Solo algunas observaciones y peticiones, a propósito de la información publicada por una supuesta organización denominada CRAMOEG, sobre el Ministro de Estado Agustin Nze Nfumu. Simples observaciones que no llaman a polémica alguna y que pretenden únicamente situar las cosas y las personas en su justo contexto:
1.- En cuanto al deslizamiento de virus en internet u otra práctica parecida, lamentamos constatar la mente novelesca y de comics de los que intervienen en la redacción de la noticia, pues se inventan totalmente situaciones y comportamientos que no se corresponden en nada a la verdad y que solo ilustran la infanrtil y fantasiosa percepción que tiene de las cosas. Tal acusación no merece ni explicación ni comentario que no sea la calificación que hemos hecho de los autores.

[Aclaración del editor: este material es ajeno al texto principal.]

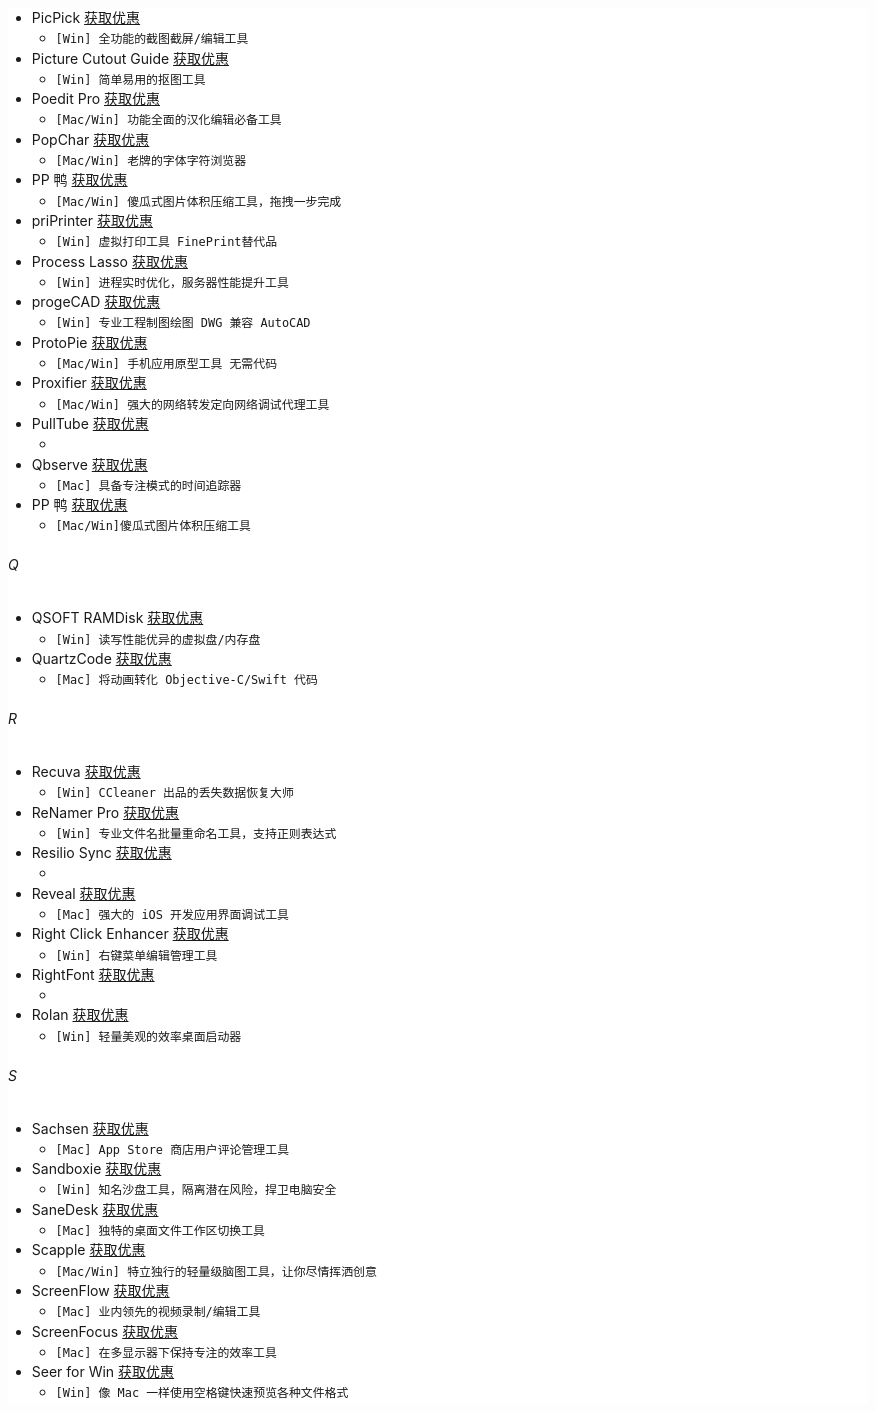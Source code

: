 * PicPick	[获取优惠](https://partner.lizhi.io/congcong/picpick)
    * `[Win] 全功能的截图截屏/编辑工具`
* Picture Cutout Guide	[获取优惠](https://partner.lizhi.io/congcong/picture_cutout_guide)
    * `[Win] 简单易用的抠图工具`
* Poedit Pro	[获取优惠](https://partner.lizhi.io/congcong/poedit)
    * `[Mac/Win] 功能全面的汉化编辑必备工具`
* PopChar	[获取优惠](https://partner.lizhi.io/congcong/popchar)
    * `[Mac/Win] 老牌的字体字符浏览器`
* PP 鸭	[获取优惠](https://partner.lizhi.io/congcong/pp_duck)
    * `[Mac/Win] 傻瓜式图片体积压缩工具，拖拽一步完成`
* priPrinter	[获取优惠](https://partner.lizhi.io/congcong/priprinter)
    * `[Win] 虚拟打印工具 FinePrint替代品`
* Process Lasso	[获取优惠](https://partner.lizhi.io/congcong/process_lasso_business)
    * `[Win] 进程实时优化，服务器性能提升工具`
* progeCAD	[获取优惠](https://partner.lizhi.io/congcong/progecad)
    * `[Win] 专业工程制图绘图 DWG 兼容 AutoCAD`
* ProtoPie	[获取优惠](https://partner.lizhi.io/congcong/protopie)
    * `[Mac/Win] 手机应用原型工具 无需代码`
* Proxifier	[获取优惠](https://partner.lizhi.io/congcong/proxifier)
    * `[Mac/Win] 强大的网络转发定向网络调试代理工具`
* PullTube	[获取优惠](https://partner.lizhi.io/congcong/pulltube)
    * ` `
* Qbserve	[获取优惠](https://partner.lizhi.io/congcong/qbserve)
    * `[Mac] 具备专注模式的时间追踪器`
* PP 鸭   [获取优惠](https://partner.lizhi.io/congcong/pp_duck)
    * `[Mac/Win]傻瓜式图片体积压缩工具`

###### Q
* QSOFT RAMDisk	[获取优惠](https://partner.lizhi.io/congcong/qsoft_ramdisk)
    * `[Win] 读写性能优异的虚拟盘/内存盘`
* QuartzCode	[获取优惠](https://partner.lizhi.io/congcong/quartzcode)
    * `[Mac] 将动画转化 Objective-C/Swift 代码`

###### R
* Recuva	[获取优惠](https://partner.lizhi.io/congcong/recuva)
    * `[Win] CCleaner 出品的丢失数据恢复大师`
* ReNamer Pro	[获取优惠](https://partner.lizhi.io/congcong/renamer)
    * `[Win] 专业文件名批量重命名工具，支持正则表达式`
* Resilio Sync	[获取优惠](https://partner.lizhi.io/congcong/resilio_sync)
    * ` `
* Reveal	[获取优惠](https://partner.lizhi.io/congcong/reveal)
    * `[Mac] 强大的 iOS 开发应用界面调试工具`
* Right Click Enhancer	[获取优惠](https://partner.lizhi.io/congcong/right_click_enhancer)
    * `[Win] 右键菜单编辑管理工具`
* RightFont	[获取优惠](https://partner.lizhi.io/congcong/rightfont)
    * ` `
* Rolan	[获取优惠](https://partner.lizhi.io/congcong/rolan)
    * `[Win] 轻量美观的效率桌面启动器`

###### S
* Sachsen	[获取优惠](https://partner.lizhi.io/congcong/sachsen)
    * `[Mac] App Store 商店用户评论管理工具`
* Sandboxie	[获取优惠](https://partner.lizhi.io/congcong/sandboxie)
    * `[Win] 知名沙盘工具，隔离潜在风险，捍卫电脑安全`
* SaneDesk	[获取优惠](https://partner.lizhi.io/congcong/sanedesk)
    * `[Mac] 独特的桌面文件工作区切换工具`
* Scapple	[获取优惠](https://partner.lizhi.io/congcong/scapple)
    * `[Mac/Win] 特立独行的轻量级脑图工具，让你尽情挥洒创意`
* ScreenFlow	[获取优惠](https://partner.lizhi.io/congcong/sceenflow)
    * `[Mac] 业内领先的视频录制/编辑工具`
* ScreenFocus	[获取优惠](https://partner.lizhi.io/congcong/screenfocus)
    * `[Mac] 在多显示器下保持专注的效率工具`
* Seer for Win	[获取优惠](https://partner.lizhi.io/congcong/seer)
    * `[Win] 像 Mac 一样使用空格键快速预览各种文件格式`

Si los mismos, como dicen, tienen pruebas de algo que vincule al Ministro Nze Nfumu con cualquiera de las acusaciones que hacen, les invitamos y retamos públicamente a que las presenten, primero aquí y no se esperen a presentarlas a no se sabe qué tribunales y autoridades.
2.- Esperamos que los autores de la novelesca acusación, sepan respetar, por decirse demócratas, el derecho a la reputación que tiene cada individuo así como saber que levantar falsos testimonios e injuriar constituyen delito; a menos que eso ni siquiera lo entiendan.
3.- De lo que lamenta el Ministro de Infomación Turismo y Cultura es el hecho de que, manipulada o engañada, figure en este grupo María Corona Tomo Até, contra la cual, porque siempre fue una hermana para él, no puede ni desea emplear frases y hechos que puedan lesionarla. Los que así la manipulan, rendirán cuenta de su actiuación a la justicia superior que tenemos todos los humanos, y esa es la justicia de la conciencia, que siempre, por más tiempo que se la acalle, acaba pidiendo explicaciones.
Así que, lo dicho, ni explicaciones ni pérdida de tiempo...
Otra cosa, el Ministerio de Información no necesita para nada interferir o llevar acción alguna en contra de la normal publicación y circulación de noticias, sean de quien fueran. Lo que le concierna y tenga explicaciones o aclaraciones que dar, simplemente las dá o se calla, cuando se trata de una solemne estupidez.